South African economic policies disappoint progressives


By Patrick Bond

The African National Congress has a long history of accommodating competing political interests within its tent. Unlike Brazil's Workers Party, the ANC does not countenance active internal "tendencies". However, its formal Alliance partners — the Communist Party (SACP) and the Congress of South African Trade Unions (COSATU) — as well as its informal social movement allies regularly make public their disappointment at particular government policies and actions.

The electoral campaign for the June 2 poll illustrates how the radical and conservative forces in the ANC have drawn closer since 1994 in response to the drum beat of opportunistic attacks on the ANC's record of delivery from the right-wing opposition.

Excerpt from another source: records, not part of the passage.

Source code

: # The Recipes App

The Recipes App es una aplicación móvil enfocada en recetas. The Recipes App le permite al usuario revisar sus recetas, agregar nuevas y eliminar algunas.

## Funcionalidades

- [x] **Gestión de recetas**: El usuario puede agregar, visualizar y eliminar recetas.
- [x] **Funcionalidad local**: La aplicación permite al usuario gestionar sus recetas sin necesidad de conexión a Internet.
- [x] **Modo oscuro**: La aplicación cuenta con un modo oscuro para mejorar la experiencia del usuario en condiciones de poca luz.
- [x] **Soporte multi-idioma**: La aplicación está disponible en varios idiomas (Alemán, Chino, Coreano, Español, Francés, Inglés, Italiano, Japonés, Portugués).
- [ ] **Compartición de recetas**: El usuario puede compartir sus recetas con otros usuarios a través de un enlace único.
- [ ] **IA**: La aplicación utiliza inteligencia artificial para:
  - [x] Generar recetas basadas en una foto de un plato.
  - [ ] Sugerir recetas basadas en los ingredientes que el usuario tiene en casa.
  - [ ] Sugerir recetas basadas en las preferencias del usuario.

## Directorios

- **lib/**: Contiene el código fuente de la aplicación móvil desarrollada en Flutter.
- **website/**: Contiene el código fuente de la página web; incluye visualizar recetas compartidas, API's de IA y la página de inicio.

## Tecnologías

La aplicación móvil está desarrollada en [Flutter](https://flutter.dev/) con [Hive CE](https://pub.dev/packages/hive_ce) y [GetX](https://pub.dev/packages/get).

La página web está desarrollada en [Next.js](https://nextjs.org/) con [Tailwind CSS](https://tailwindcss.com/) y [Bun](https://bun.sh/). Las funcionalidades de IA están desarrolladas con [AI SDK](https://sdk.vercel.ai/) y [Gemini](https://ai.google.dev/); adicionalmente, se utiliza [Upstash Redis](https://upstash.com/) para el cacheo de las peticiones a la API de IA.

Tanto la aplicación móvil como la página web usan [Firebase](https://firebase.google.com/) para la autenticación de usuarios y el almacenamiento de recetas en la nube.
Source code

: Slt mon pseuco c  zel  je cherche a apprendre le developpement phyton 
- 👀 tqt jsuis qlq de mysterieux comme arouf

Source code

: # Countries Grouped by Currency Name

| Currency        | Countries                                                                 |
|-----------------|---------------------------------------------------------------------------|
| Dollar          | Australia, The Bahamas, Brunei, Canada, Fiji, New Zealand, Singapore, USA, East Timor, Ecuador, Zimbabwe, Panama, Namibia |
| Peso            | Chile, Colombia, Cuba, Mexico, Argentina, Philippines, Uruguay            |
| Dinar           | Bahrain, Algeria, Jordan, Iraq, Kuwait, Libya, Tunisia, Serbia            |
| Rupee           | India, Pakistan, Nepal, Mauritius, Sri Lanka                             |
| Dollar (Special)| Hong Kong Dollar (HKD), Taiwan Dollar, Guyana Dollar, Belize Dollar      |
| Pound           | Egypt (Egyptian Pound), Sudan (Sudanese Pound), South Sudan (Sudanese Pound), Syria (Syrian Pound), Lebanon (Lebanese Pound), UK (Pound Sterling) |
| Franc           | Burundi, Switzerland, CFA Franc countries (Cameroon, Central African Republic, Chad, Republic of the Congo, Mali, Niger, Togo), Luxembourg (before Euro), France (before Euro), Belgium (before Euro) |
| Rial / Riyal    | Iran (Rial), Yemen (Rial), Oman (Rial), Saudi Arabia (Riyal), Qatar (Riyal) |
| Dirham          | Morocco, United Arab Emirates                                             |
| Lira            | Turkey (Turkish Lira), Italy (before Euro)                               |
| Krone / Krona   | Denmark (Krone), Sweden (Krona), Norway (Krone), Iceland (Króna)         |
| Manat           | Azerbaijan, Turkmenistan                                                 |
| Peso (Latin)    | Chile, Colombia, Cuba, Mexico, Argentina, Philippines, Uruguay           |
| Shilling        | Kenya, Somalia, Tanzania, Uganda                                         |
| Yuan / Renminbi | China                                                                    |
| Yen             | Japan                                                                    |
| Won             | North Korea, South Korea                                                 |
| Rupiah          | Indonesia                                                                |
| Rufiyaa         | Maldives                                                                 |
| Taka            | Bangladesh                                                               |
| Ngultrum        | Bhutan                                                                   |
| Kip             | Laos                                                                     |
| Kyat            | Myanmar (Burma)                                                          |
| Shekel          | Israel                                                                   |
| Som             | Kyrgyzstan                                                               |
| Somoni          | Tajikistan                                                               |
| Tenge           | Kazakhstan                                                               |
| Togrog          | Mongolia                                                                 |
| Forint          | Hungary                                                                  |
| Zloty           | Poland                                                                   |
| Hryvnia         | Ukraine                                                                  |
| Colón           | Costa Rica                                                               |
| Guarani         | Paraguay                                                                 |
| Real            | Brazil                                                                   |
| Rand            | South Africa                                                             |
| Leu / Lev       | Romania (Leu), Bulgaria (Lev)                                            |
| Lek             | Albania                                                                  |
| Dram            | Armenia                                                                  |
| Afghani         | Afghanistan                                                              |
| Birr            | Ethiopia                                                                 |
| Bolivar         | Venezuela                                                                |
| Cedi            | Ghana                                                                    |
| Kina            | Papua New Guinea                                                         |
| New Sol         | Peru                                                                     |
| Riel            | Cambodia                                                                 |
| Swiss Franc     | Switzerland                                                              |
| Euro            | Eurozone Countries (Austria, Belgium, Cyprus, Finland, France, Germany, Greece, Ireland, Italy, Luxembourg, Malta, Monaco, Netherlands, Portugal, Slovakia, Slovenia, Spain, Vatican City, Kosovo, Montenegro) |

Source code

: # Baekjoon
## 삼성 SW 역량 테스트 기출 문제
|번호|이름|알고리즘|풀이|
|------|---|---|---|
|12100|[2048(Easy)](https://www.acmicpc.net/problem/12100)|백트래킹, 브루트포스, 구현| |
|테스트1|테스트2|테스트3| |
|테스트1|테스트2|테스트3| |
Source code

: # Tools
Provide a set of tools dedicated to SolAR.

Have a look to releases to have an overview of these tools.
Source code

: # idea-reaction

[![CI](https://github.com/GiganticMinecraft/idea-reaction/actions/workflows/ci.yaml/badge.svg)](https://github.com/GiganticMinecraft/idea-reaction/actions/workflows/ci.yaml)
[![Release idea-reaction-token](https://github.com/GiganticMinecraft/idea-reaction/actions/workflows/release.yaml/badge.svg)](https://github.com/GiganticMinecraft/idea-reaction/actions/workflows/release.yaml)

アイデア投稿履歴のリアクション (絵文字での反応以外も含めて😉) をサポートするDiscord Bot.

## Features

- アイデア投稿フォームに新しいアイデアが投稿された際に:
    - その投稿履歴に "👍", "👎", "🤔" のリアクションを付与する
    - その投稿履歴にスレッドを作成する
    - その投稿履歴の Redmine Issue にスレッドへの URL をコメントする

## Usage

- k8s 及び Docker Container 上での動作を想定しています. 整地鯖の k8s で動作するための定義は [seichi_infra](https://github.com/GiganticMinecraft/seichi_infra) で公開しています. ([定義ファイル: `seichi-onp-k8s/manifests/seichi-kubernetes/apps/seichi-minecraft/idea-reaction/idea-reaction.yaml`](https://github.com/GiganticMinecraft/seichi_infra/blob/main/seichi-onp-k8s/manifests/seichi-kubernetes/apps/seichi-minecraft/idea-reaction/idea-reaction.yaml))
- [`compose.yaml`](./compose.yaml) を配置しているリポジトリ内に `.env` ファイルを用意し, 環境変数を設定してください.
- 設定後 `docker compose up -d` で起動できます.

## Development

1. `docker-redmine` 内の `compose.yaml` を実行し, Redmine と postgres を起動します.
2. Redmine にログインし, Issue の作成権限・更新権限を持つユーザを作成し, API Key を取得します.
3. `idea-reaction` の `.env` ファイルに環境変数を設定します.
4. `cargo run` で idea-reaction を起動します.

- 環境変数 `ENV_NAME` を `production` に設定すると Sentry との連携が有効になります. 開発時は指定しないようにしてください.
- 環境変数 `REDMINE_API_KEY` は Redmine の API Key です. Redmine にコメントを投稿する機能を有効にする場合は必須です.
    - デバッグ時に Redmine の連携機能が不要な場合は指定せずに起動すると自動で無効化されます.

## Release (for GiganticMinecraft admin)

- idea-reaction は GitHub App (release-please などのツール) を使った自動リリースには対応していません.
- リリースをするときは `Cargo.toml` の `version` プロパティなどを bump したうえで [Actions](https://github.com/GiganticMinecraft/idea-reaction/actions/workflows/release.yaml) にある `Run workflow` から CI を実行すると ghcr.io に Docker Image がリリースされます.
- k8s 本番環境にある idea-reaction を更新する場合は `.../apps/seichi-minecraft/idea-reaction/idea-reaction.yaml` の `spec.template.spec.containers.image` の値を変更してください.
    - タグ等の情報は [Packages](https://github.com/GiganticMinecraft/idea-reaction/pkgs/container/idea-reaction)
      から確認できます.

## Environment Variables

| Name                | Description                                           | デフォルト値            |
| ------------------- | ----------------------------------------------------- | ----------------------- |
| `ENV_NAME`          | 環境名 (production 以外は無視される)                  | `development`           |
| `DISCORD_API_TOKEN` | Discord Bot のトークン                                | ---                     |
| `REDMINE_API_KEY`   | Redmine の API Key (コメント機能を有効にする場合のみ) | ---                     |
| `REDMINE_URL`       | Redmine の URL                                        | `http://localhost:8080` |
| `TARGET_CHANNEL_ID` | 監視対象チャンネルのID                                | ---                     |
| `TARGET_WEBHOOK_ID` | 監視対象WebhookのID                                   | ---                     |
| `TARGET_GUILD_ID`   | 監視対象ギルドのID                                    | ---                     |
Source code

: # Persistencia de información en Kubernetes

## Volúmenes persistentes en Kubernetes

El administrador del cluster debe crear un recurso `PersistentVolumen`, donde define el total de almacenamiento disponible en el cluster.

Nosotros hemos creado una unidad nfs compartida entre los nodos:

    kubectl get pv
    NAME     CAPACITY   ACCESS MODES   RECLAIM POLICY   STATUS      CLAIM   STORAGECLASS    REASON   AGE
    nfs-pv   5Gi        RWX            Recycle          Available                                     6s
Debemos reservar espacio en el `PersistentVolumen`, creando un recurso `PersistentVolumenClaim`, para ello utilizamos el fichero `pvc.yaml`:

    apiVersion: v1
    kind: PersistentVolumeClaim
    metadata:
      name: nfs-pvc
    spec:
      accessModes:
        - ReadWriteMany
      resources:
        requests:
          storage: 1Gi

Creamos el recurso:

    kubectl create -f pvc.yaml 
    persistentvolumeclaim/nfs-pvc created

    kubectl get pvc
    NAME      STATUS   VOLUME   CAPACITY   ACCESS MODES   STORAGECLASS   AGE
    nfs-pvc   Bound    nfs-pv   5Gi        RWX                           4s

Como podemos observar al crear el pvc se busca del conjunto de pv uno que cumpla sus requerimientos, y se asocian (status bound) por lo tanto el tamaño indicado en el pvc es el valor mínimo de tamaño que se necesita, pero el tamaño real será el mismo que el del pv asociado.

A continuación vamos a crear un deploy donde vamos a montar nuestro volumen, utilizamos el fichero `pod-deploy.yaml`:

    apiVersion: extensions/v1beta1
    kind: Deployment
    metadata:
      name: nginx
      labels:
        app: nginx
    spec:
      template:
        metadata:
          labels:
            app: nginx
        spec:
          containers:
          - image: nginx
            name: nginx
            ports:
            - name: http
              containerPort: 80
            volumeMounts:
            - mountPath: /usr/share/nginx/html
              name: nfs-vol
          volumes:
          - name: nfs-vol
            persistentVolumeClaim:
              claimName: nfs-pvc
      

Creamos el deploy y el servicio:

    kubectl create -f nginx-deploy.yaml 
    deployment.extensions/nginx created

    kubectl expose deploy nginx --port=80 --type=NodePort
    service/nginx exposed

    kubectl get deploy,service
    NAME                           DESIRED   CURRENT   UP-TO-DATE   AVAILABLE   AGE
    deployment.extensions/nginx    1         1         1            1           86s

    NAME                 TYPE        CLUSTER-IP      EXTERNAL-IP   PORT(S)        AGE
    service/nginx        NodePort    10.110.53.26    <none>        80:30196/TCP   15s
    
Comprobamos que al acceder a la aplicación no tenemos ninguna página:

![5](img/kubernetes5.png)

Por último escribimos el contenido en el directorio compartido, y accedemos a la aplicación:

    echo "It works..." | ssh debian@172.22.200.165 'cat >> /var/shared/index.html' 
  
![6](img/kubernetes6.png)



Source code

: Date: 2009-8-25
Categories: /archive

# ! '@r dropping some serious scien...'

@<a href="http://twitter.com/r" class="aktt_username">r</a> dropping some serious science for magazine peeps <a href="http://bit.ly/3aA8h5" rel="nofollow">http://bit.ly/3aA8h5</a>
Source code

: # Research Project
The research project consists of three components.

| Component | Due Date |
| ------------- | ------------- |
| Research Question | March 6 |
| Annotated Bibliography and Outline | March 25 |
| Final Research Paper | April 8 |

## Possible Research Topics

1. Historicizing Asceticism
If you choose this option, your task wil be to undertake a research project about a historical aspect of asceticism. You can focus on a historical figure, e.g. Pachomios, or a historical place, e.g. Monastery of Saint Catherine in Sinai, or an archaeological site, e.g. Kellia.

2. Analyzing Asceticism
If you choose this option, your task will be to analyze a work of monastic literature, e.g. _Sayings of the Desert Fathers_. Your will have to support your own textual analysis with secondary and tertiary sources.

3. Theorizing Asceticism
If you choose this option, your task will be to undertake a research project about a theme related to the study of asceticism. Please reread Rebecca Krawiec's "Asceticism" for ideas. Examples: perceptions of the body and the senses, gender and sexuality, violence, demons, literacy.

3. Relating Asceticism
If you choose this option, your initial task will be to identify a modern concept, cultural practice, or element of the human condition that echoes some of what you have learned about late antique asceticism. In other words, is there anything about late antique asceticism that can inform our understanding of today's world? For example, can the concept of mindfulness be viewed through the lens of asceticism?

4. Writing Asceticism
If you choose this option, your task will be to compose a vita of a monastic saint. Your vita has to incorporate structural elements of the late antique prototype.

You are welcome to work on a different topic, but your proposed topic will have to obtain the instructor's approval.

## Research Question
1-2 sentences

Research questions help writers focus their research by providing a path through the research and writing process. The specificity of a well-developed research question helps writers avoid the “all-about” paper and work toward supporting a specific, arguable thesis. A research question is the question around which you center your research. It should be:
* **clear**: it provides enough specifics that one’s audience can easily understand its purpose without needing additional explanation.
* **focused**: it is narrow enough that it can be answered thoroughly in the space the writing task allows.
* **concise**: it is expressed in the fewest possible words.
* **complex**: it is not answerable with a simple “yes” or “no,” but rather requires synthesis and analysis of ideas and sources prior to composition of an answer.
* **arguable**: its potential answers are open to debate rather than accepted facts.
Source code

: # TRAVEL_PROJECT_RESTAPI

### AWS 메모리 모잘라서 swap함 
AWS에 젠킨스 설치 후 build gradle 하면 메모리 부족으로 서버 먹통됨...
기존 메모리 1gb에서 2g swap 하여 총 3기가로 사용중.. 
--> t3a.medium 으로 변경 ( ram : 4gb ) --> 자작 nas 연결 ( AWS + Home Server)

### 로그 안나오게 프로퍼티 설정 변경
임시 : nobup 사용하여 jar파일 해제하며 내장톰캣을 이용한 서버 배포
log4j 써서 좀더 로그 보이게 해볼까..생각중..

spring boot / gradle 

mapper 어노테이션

None of the three potentially left-leaning parties running in the election — the Pan Africanist Congress, the Azanian People's Organisation (AZAPO) and the Socialist Party of Azania — have sunk deep roots into the mass organisations which have served as government's more durable popular critics. None can expect to poll as high as 2%.

There is space available to provide only a flavour of the grievances that ANC constituencies have against ANC ministers. Often the friction amounted to a deep rumble: mass protests, sometimes anarchic riots, regular accusations of selling out and very public condemnations.

Those most often in the firing line are the ANC cabinet's economic team. Finance minister Trevor Manuel and his bureaucrats have been condemned by left critics for sticking firmly to the neo-liberal Growth, Employment and Redistribution (GEAR) economic strategy despite all its targets (except inflation) failing to be met.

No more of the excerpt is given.